### Assignment
Figure out how many lines in these records contain "vier". Only the number belongs in the reply.

--- Provided material Enclosed Below ---

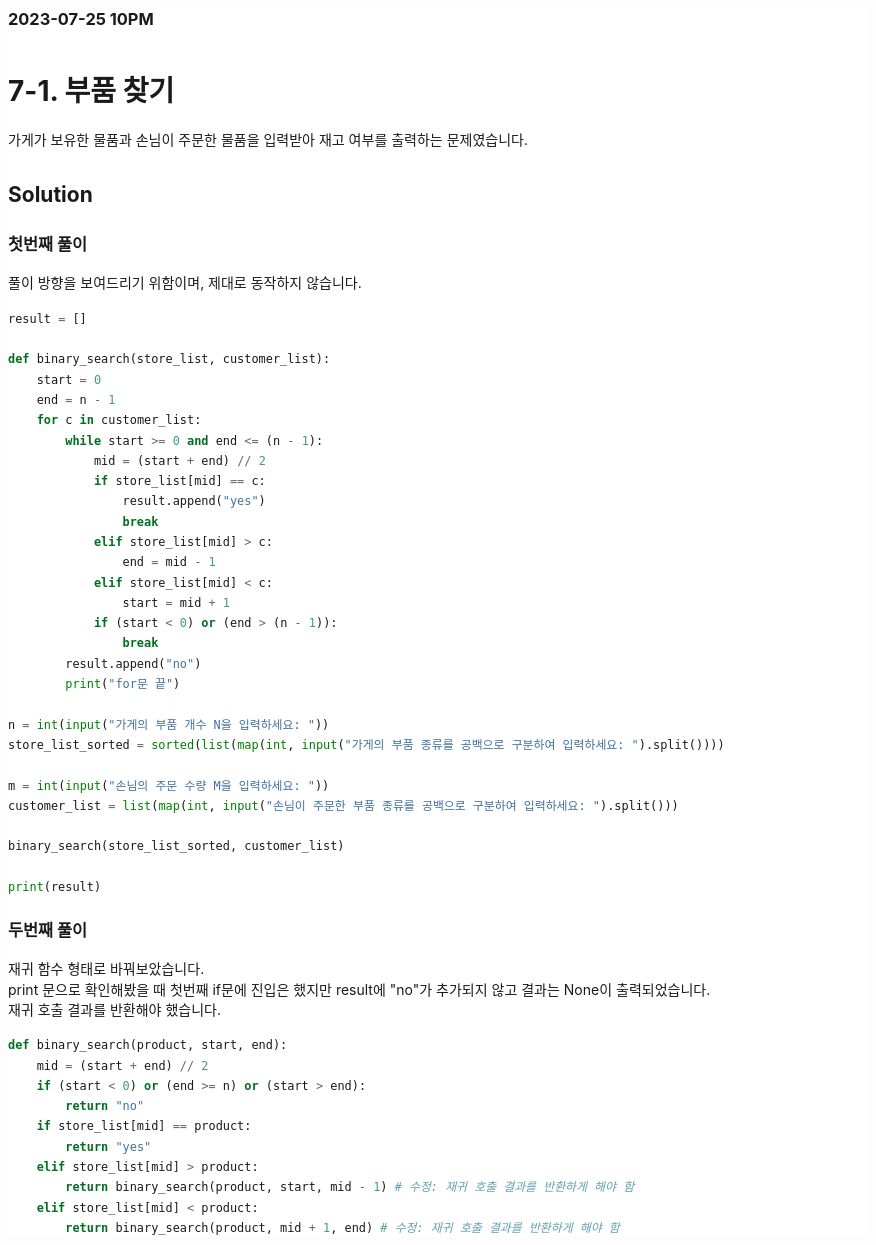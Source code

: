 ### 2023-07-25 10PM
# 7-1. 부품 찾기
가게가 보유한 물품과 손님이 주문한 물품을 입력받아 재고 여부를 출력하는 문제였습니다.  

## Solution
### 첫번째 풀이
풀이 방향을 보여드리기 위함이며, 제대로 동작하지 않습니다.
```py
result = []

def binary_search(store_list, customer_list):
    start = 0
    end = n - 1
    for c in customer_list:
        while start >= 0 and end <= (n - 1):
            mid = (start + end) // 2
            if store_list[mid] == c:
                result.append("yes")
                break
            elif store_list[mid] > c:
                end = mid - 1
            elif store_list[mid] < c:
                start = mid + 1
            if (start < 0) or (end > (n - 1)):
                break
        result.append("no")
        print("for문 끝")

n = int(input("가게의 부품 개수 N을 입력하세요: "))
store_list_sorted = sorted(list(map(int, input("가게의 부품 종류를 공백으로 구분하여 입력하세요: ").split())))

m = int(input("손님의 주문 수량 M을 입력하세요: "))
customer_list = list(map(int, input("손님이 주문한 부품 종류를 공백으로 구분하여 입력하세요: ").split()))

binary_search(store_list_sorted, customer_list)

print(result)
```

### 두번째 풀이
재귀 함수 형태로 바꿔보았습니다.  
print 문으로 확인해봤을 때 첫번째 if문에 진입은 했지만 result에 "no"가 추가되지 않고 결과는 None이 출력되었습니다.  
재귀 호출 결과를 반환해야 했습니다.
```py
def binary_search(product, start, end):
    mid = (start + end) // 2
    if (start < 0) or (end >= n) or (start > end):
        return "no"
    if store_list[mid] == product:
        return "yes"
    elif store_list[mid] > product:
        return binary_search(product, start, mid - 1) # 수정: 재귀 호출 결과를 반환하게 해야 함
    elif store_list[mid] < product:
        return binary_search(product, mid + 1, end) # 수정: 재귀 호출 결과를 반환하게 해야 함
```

--- End of Enclosed Provided material ---
--- Provided material Enclosed Below ---

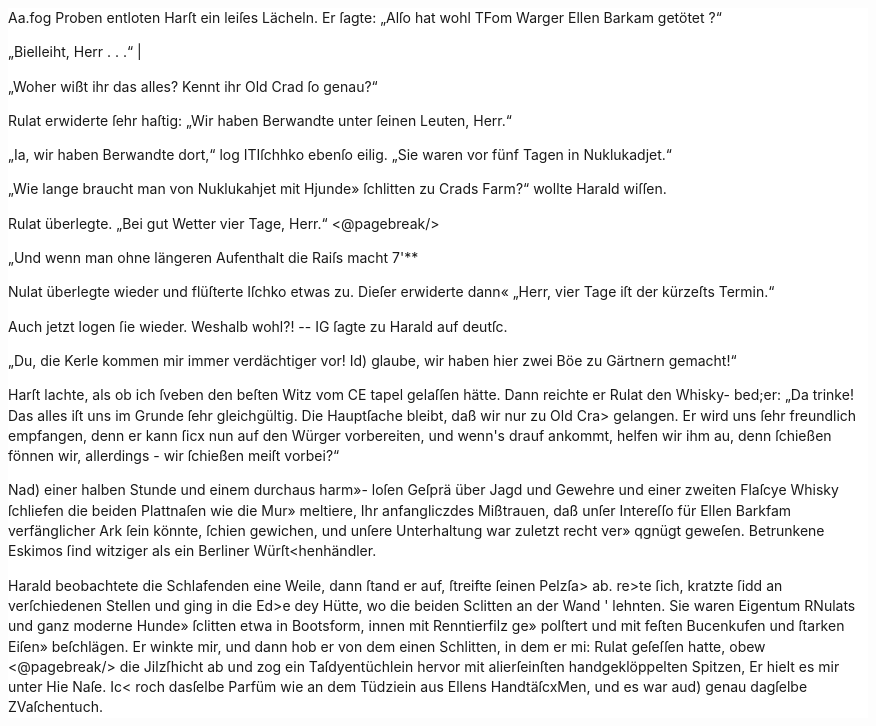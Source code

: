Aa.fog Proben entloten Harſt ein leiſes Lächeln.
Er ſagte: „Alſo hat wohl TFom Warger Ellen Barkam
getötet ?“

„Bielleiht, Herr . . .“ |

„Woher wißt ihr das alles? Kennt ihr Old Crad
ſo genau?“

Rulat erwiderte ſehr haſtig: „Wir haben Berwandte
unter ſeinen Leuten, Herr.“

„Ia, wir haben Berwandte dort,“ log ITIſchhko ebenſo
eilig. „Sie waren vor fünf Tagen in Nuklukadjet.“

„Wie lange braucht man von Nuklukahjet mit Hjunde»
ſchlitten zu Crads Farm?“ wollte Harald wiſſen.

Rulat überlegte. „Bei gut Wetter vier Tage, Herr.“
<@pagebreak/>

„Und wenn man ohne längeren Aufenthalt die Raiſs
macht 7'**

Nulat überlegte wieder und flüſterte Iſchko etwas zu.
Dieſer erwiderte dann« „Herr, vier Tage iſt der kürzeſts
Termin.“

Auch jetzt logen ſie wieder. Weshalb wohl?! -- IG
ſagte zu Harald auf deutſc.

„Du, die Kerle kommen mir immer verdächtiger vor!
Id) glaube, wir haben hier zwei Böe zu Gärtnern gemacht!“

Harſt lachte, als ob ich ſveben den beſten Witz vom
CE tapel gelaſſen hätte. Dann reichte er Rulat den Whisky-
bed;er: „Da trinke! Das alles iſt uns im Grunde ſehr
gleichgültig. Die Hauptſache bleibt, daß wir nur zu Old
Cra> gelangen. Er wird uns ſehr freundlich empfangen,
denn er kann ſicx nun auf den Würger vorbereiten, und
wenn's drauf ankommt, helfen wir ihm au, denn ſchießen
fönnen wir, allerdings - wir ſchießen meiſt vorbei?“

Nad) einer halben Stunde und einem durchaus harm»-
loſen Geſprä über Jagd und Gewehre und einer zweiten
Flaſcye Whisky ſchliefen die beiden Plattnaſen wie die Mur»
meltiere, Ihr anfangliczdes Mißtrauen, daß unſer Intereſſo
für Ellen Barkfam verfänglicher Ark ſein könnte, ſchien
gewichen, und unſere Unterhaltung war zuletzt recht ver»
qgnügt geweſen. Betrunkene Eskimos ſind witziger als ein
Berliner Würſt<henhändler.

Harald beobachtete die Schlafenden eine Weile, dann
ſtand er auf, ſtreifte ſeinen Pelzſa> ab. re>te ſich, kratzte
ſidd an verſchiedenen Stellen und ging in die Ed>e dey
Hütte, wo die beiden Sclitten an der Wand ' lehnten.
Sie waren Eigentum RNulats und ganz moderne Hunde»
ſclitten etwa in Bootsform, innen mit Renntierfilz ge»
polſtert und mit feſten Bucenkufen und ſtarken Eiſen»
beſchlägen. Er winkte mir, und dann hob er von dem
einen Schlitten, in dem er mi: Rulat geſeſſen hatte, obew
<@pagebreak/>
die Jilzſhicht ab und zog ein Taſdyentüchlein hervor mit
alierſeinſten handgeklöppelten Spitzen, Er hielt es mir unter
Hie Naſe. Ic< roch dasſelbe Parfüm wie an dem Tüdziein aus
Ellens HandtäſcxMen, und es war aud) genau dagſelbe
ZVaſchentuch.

--- End of Enclosed Provided material ---

### Written answer
2